▸ Information:

Segment Open

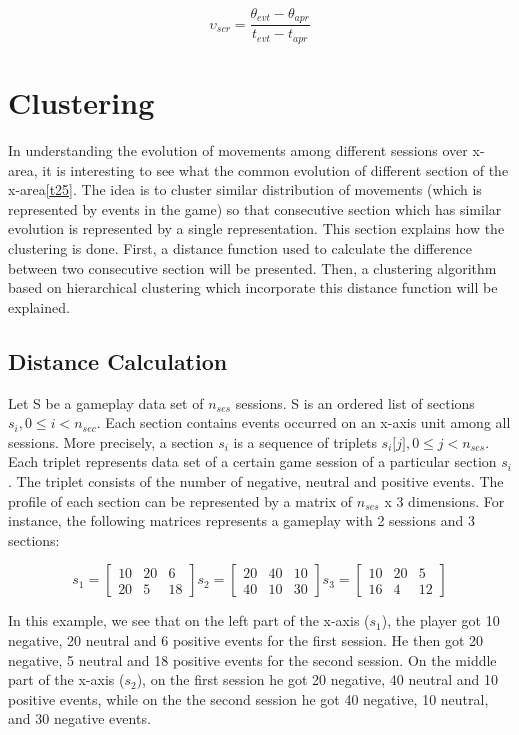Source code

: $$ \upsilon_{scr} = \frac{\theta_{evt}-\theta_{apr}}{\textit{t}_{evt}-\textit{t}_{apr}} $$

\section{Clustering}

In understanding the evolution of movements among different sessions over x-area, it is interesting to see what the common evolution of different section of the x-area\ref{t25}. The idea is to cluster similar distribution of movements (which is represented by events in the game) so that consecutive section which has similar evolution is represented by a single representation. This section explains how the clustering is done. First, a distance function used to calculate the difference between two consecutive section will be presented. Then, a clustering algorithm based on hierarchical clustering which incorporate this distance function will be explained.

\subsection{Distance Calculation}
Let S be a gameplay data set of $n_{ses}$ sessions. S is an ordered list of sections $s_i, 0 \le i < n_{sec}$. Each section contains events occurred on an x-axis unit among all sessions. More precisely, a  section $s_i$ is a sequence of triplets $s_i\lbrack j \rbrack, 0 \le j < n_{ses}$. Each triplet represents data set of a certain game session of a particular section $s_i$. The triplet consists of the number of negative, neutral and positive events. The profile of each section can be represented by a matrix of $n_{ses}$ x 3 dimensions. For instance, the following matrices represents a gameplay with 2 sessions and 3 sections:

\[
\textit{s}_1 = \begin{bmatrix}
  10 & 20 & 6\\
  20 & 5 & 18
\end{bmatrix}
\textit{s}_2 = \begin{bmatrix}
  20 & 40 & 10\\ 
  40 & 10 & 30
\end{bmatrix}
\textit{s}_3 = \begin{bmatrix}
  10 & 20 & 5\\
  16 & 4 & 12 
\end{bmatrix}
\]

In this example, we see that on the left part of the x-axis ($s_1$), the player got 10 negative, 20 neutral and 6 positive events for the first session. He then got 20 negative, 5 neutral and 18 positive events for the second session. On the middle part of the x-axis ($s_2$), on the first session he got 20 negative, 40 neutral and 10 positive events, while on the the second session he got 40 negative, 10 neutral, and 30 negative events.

Segment Closed

▸ Your assignment: Restate every line of the data above word for word, with the images removed.

▸ Exercise answer:
Source code

: $$ \upsilon_{scr} = \frac{\theta_{evt}-\theta_{apr}}{\textit{t}_{evt}-\textit{t}_{apr}} $$

\section{Clustering}

In understanding the evolution of movements among different sessions over x-area, it is interesting to see what the common evolution of different section of the x-area\ref{t25}. The idea is to cluster similar distribution of movements (which is represented by events in the game) so that consecutive section which has similar evolution is represented by a single representation. This section explains how the clustering is done. First, a distance function used to calculate the difference between two consecutive section will be presented. Then, a clustering algorithm based on hierarchical clustering which incorporate this distance function will be explained.

\subsection{Distance Calculation}
Let S be a gameplay data set of $n_{ses}$ sessions. S is an ordered list of sections $s_i, 0 \le i < n_{sec}$. Each section contains events occurred on an x-axis unit among all sessions. More precisely, a  section $s_i$ is a sequence of triplets $s_i\lbrack j \rbrack, 0 \le j < n_{ses}$. Each triplet represents data set of a certain game session of a particular section $s_i$. The triplet consists of the number of negative, neutral and positive events. The profile of each section can be represented by a matrix of $n_{ses}$ x 3 dimensions. For instance, the following matrices represents a gameplay with 2 sessions and 3 sections:

\[
\textit{s}_1 = \begin{bmatrix}
  10 & 20 & 6\\
  20 & 5 & 18
\end{bmatrix}
\textit{s}_2 = \begin{bmatrix}
  20 & 40 & 10\\ 
  40 & 10 & 30
\end{bmatrix}
\textit{s}_3 = \begin{bmatrix}
  10 & 20 & 5\\
  16 & 4 & 12 
\end{bmatrix}
\]

In this example, we see that on the left part of the x-axis ($s_1$), the player got 10 negative, 20 neutral and 6 positive events for the first session. He then got 20 negative, 5 neutral and 18 positive events for the second session. On the middle part of the x-axis ($s_2$), on the first session he got 20 negative, 40 neutral and 10 positive events, while on the the second session he got 40 negative, 10 neutral, and 30 negative events.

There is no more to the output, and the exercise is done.